24.4 Question: Like database systems, workflow systems also require concurrency and recovery management. List three reasons why we cannot simply apply a relational database system using 2PL, physical undo logging, and 2PC.
24.4 Answer:
a) The tasks in a workflow have dependencies based on their status. For example the starting of a task may be conditional on the outcome (such as commit or abort) of some other task. All the tasks cannot execute independently and concurrently, using 2PC just for atomic commit.
b) Once a task gets over, it will have to expose its updates, so that other tasks running on the same processing entity don’t have to wait for long. 2PL is too strict a form of concurrency control, and is not appropriate for workflows.
c) Workflows have their own consistency requirements, i.e. failure-atomicity.
An execution of a workflow must finish in an acceptable termination state.
Because of this, and because of early exposure of uncommitted updates, the recovery procedure will be quite different. Some form of logical logging and compensation transactions will have to be used. Also to perform forward recovery of a failed workflow, the recovery routines need to restore the state information of the scheduler and tasks, not just the updated data items. Thus simple WAL cannot be used.
24.6 Question: Consider a main-memory database system recovering from a system crash. Explain the relative merits of
· Loading the entire database back into main memory before resuming transaction processing
· Loading data as it is requested by transactions
24.6 Answer:
- Loading the entire database into memory in advance can provide transactions which need high-speed or real time data access the guarantee that once they start they will not have to wait for disk accesses to fetch data. However no transaction can run till the entire database is loaded.
- The advantage in loading on demand is that transaction processing can start right away; however transactions may see long and unpredictable delays in disk access until the entire database is loaded into memory.
24.8 Question: Is a high-performance transaction system necessarily a real-time system? Why or why not?
24.8 Answer: A high-performance system is not necessarily a real-time system. In a high performance system, the main aim is to execute each transaction as quickly as possible, by having more resources and better utilization. Thus average speed and response time are the main things to be optimized. In a real-time system, speed is not the central issue. Here each transaction has a deadline, and taking care that it finishes within the deadline or takes as little extra time as possible, is the critical issue.
24.10 Question: Explain why it may be impractical to require serializability for long-duration transactions.

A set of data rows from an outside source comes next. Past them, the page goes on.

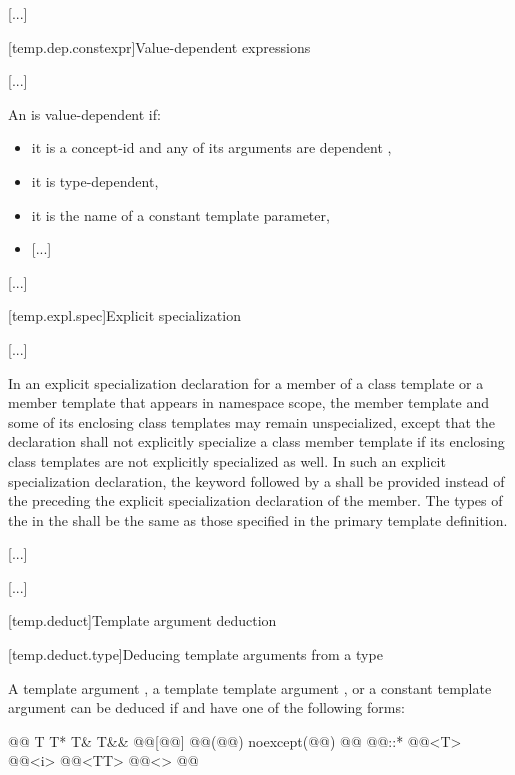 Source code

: \documentclass{wg21}
\begin{document}
\textcolor{noteclr}{[...]}

[temp.dep.constexpr]{Value-dependent expressions}

\textcolor{noteclr}{[...]}

\pnum
An
is value-dependent if:
\begin{itemize}
    \item
    it is a concept-id and any of its arguments are dependent ,
    \item
    it is type-dependent,
    \item
    it is the name of a constant template parameter,
    \item
    \textcolor{noteclr}{[...]}
\end{itemize}
\textcolor{noteclr}{[...]}


[temp.expl.spec]{Explicit specialization}

\textcolor{noteclr}{[...]}

\pnum
In an explicit specialization declaration for a member of a class template or
a member template that appears in namespace scope,
the member template and some of its enclosing class templates may remain
unspecialized,
except that the declaration shall not explicitly specialize a class member
template if its enclosing class templates are not explicitly specialized
as well.
In such an explicit specialization declaration, the keyword
followed by a
shall be provided instead of the
preceding the explicit specialization declaration of the member.
The types  of the
in the
shall be the same as those specified in the primary template definition.
\begin{example}
    \textcolor{noteclr}{[...]}
\end{example}

\textcolor{noteclr}{[...]}

[temp.deduct]{Template argument deduction}

[temp.deduct.type]{Deducing template arguments from a type}



\pnum
A  template  argument
,
a template template argument
 ,
or a constant template argument
can be deduced if
and
have one of the following forms:
\begin{codeblock}
    @\opt{\cv{}}@ T
    T*
    T&
    T&&
    @@[@@]
    @@(@@) noexcept(@@)
    @@ @@::*
    @@<T>
    @@<i>
    @@<TT>
    @@<>
    @@
\end{codeblock}
\end{document}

24.10 Answer: In the presence of long-duration transactions, trying to ensure serializability has several drawbacks: -
a) With a waiting scheme for concurrency control, long-duration transactions will force long waiting times. This means that response time will be high, concurrency will be low, so throughput will suffer. The probability of deadlocks is also increased.
b) With a time-stamp based scheme, a lot of work done by a long-running transaction will be wasted if it has to abort.

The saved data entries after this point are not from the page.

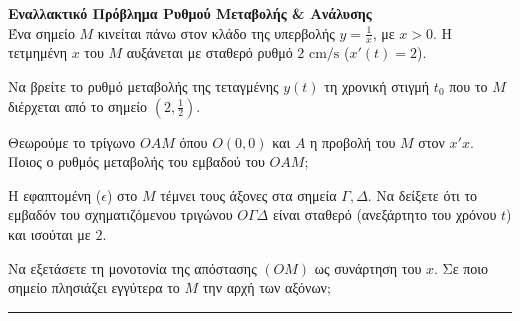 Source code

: \documentclass[11pt,a4paper]{article}
\newcommand{\kerkissans}[1]{{\fontfamily{maksf}\selectfont \textbf{#1}}}
\newcounter{themaD}
\newcommand{\ThemaD}{\refstepcounter{themaD}{\textbf{\textcolor{black}{\faPenSquare\ \ \large \kerkissans{\textbf{Θέμα Δ\arabic{themaD}}}}}}\hspace{2mm}}
\newenvironment{themaDbox}
{\begin{tcolorbox}[title=\ThemaD,breakable,
enhanced standard,titlerule=0pt,toprule=0pt, rightrule=0pt, bottomrule=0pt,
colback=white,left=0mm,top=1mm,bottom=0mm,
boxrule=0pt,
colframe=white,leftrule=0mm,sharp corners,coltitle=black]}
{\end{tcolorbox}\vspace{0.7cm}\hrule\vspace{0.7cm}}
\begin{document}
\begin{themaDbox}
\textbf{Εναλλακτικό Πρόβλημα Ρυθμού Μεταβολής \& Ανάλυσης}\\
Ένα σημείο $M$ κινείται πάνω στον κλάδο της υπερβολής $y = \frac{1}{x}$, με $x>0$. Η τετμημένη $x$ του $M$ αυξάνεται με σταθερό ρυθμό $2 \text{ cm/s}$ ($x'(t) = 2$). 
\begin{erwthma}
    \item Να βρείτε το ρυθμό μεταβολής της τεταγμένης $y(t)$ τη χρονική στιγμή $t_0$ που το $M$ διέρχεται από το σημείο $\left(2, \frac{1}{2}\right)$.
    \item Θεωρούμε το τρίγωνο $OAM$ όπου $O(0,0)$ και $A$ η προβολή του $M$ στον $x'x$. Ποιος ο ρυθμός μεταβολής του εμβαδού του $OAM$;
    \item Η εφαπτομένη ($\epsilon$) στο $M$ τέμνει τους άξονες στα σημεία $\Gamma, \Delta$. Να δείξετε ότι το εμβαδόν του σχηματιζόμενου τριγώνου $O\Gamma\Delta$ είναι σταθερό (ανεξάρτητο του χρόνου $t$) και ισούται με $2$.
    \item Να εξετάσετε τη μονοτονία της απόστασης $(OM)$ ως συνάρτηση του $x$. Σε ποιο σημείο πλησιάζει εγγύτερα το $M$ την αρχή των αξόνων;
\end{erwthma}
\end{themaDbox}
\end{document}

c) Long duration transactions are usually interactive in nature, and it is very difficult to enforce serializability with interactive ness. Thus the serializability requirement is impractical. Some other notion of database consistency has to be used in order to support long duration transactions.
24.11 Question: Consider a multithreaded process that delivers messages from a durable queue of persistent messages. Different threads may run concurrently, attempting to deliver different messages. In case of delivery failure, the message must be restored in queue. Model the actions that each thread carries out as a multilevel transaction, so that locks on the queue need not be held till message is delivered.

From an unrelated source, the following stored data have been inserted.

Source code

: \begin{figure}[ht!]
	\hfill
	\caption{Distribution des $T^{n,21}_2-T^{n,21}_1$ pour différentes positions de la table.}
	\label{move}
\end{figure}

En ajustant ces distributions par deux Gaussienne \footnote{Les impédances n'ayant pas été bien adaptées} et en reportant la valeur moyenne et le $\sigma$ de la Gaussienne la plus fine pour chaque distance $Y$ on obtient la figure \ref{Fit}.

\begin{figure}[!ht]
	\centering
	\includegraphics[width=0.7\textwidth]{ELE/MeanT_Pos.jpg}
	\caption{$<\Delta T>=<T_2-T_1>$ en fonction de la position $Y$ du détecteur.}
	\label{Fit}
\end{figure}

24.11 Answer: Each thread can be modeled as a transaction T that takes a message from the queue and delivers it. We can write transaction T as a multilevel transaction with sub transactions T1 and T2. Sub transaction T1 removes a message from the queue and sub transaction T2 delivers it. Each sub transaction releases locks once it completes, allowing other transactions to access the queue. If transaction T2 fails to deliver the message, transaction T1 will be undone by invoking a compensating transaction which will restore the message to the queue.
24.12 Question: Discuss the modifications that need to be made in each of the recovery schemes covered in Chapter on Recovery System, if we allow nested transactions. Also, explain any differences that result if we allow multilevel transactions.
24.12 Answer:
- The advanced recovery algorithm (in Section 17.9): -
The redo pass, which repeats history, is the same as before. We discuss below how the undo pass is handled.
Recovery with nested transactions:
Each sub transaction needs to have a unique TID, because a failed sub transaction might have to be independently rolled back and restarted. If a sub transaction fails, the recovery actions depend on whether the unfinished upper-level transaction should be aborted or continued. If it should be aborted, all finished and unfinished sub transactions are undone by a backward scan of the log (this is possible because the locks on the modified data items are not released as soon as a sub transaction finishes). If the nested transaction is going to be continued, just the failed transaction is undone, and then the upper-level transaction continues.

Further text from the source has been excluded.